**TASK OBJECTIVE:** Reproduce the records that follow exactly as they are written.

====

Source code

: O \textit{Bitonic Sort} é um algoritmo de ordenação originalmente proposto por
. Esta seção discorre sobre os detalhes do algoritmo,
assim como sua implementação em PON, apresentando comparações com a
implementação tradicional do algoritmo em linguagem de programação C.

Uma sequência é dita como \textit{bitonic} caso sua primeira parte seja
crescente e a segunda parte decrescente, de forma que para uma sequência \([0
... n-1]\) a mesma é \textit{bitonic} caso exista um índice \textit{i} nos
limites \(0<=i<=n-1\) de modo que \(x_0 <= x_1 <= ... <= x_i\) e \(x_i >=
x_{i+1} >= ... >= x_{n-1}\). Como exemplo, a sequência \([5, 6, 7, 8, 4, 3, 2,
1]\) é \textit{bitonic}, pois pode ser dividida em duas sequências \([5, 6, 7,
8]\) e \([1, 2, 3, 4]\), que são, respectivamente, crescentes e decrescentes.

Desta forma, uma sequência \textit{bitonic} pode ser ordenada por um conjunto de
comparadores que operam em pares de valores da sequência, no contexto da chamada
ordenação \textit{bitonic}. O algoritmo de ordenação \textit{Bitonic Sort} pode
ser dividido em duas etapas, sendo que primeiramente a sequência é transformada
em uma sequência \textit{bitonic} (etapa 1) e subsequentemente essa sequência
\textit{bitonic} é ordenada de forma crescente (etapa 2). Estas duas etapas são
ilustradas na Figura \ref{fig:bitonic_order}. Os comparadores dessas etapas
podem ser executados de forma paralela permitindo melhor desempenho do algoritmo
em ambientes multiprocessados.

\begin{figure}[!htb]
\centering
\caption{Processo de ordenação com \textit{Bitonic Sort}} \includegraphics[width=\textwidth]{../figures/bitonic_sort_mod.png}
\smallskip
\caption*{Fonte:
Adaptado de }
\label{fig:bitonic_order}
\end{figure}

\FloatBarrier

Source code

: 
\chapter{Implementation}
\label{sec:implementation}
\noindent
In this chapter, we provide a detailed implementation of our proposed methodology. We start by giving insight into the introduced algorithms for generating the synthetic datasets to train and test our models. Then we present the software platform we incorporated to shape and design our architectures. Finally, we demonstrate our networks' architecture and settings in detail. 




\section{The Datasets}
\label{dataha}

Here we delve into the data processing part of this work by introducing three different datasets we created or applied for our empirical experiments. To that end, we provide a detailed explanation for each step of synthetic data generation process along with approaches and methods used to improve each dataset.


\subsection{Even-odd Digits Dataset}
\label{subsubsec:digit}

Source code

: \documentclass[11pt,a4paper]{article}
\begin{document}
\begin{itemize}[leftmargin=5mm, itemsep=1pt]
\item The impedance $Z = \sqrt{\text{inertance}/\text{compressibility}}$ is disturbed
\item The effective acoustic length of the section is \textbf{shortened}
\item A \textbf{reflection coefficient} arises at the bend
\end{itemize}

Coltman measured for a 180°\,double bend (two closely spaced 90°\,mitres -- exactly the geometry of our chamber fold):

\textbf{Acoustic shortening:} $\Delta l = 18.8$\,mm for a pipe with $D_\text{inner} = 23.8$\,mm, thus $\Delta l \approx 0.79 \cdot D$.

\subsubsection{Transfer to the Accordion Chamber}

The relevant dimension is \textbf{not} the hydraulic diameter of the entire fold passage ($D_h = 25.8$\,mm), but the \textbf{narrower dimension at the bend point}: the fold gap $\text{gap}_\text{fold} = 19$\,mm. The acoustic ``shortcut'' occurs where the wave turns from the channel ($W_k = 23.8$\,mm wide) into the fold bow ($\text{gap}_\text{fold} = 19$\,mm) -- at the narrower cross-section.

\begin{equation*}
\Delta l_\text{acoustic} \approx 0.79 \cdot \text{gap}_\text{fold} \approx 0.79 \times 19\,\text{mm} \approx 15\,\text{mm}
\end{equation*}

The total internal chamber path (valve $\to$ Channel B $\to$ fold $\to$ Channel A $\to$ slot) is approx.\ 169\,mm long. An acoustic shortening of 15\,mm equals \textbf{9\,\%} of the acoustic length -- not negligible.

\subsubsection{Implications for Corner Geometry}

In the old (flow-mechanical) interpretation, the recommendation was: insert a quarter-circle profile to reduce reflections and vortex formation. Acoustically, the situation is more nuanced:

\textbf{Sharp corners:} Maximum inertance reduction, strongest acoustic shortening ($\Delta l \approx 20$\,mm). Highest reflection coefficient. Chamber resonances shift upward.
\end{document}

====

**RESPONSE BELOW:**
Source code

: O \textit{Bitonic Sort} é um algoritmo de ordenação originalmente proposto por
. Esta seção discorre sobre os detalhes do algoritmo,
assim como sua implementação em PON, apresentando comparações com a
implementação tradicional do algoritmo em linguagem de programação C.

Uma sequência é dita como \textit{bitonic} caso sua primeira parte seja
crescente e a segunda parte decrescente, de forma que para uma sequência \([0
... n-1]\) a mesma é \textit{bitonic} caso exista um índice \textit{i} nos
limites \(0<=i<=n-1\) de modo que \(x_0 <= x_1 <= ... <= x_i\) e \(x_i >=
x_{i+1} >= ... >= x_{n-1}\). Como exemplo, a sequência \([5, 6, 7, 8, 4, 3, 2,
1]\) é \textit{bitonic}, pois pode ser dividida em duas sequências \([5, 6, 7,
8]\) e \([1, 2, 3, 4]\), que são, respectivamente, crescentes e decrescentes.

Desta forma, uma sequência \textit{bitonic} pode ser ordenada por um conjunto de
comparadores que operam em pares de valores da sequência, no contexto da chamada
ordenação \textit{bitonic}. O algoritmo de ordenação \textit{Bitonic Sort} pode
ser dividido em duas etapas, sendo que primeiramente a sequência é transformada
em uma sequência \textit{bitonic} (etapa 1) e subsequentemente essa sequência
\textit{bitonic} é ordenada de forma crescente (etapa 2). Estas duas etapas são
ilustradas na Figura \ref{fig:bitonic_order}. Os comparadores dessas etapas
podem ser executados de forma paralela permitindo melhor desempenho do algoritmo
em ambientes multiprocessados.

\begin{figure}[!htb]
\centering
\caption{Processo de ordenação com \textit{Bitonic Sort}} \includegraphics[width=\textwidth]{../figures/bitonic_sort_mod.png}
\smallskip
\caption*{Fonte:
Adaptado de }
\label{fig:bitonic_order}
\end{figure}

\FloatBarrier

Source code

: 
\chapter{Implementation}
\label{sec:implementation}
\noindent
In this chapter, we provide a detailed implementation of our proposed methodology. We start by giving insight into the introduced algorithms for generating the synthetic datasets to train and test our models. Then we present the software platform we incorporated to shape and design our architectures. Finally, we demonstrate our networks' architecture and settings in detail. 




\section{The Datasets}
\label{dataha}

Here we delve into the data processing part of this work by introducing three different datasets we created or applied for our empirical experiments. To that end, we provide a detailed explanation for each step of synthetic data generation process along with approaches and methods used to improve each dataset.


\subsection{Even-odd Digits Dataset}
\label{subsubsec:digit}

Source code

: \documentclass[11pt,a4paper]{article}
\begin{document}
\begin{itemize}[leftmargin=5mm, itemsep=1pt]
\item The impedance $Z = \sqrt{\text{inertance}/\text{compressibility}}$ is disturbed
\item The effective acoustic length of the section is \textbf{shortened}
\item A \textbf{reflection coefficient} arises at the bend
\end{itemize}

Coltman measured for a 180°\,double bend (two closely spaced 90°\,mitres -- exactly the geometry of our chamber fold):

\textbf{Acoustic shortening:} $\Delta l = 18.8$\,mm for a pipe with $D_\text{inner} = 23.8$\,mm, thus $\Delta l \approx 0.79 \cdot D$.

\subsubsection{Transfer to the Accordion Chamber}

The relevant dimension is \textbf{not} the hydraulic diameter of the entire fold passage ($D_h = 25.8$\,mm), but the \textbf{narrower dimension at the bend point}: the fold gap $\text{gap}_\text{fold} = 19$\,mm. The acoustic ``shortcut'' occurs where the wave turns from the channel ($W_k = 23.8$\,mm wide) into the fold bow ($\text{gap}_\text{fold} = 19$\,mm) -- at the narrower cross-section.

\begin{equation*}
\Delta l_\text{acoustic} \approx 0.79 \cdot \text{gap}_\text{fold} \approx 0.79 \times 19\,\text{mm} \approx 15\,\text{mm}
\end{equation*}

The total internal chamber path (valve $\to$ Channel B $\to$ fold $\to$ Channel A $\to$ slot) is approx.\ 169\,mm long. An acoustic shortening of 15\,mm equals \textbf{9\,\%} of the acoustic length -- not negligible.

\subsubsection{Implications for Corner Geometry}

In the old (flow-mechanical) interpretation, the recommendation was: insert a quarter-circle profile to reduce reflections and vortex formation. Acoustically, the situation is more nuanced:

\textbf{Sharp corners:} Maximum inertance reduction, strongest acoustic shortening ($\Delta l \approx 20$\,mm). Highest reflection coefficient. Chamber resonances shift upward.
\end{document}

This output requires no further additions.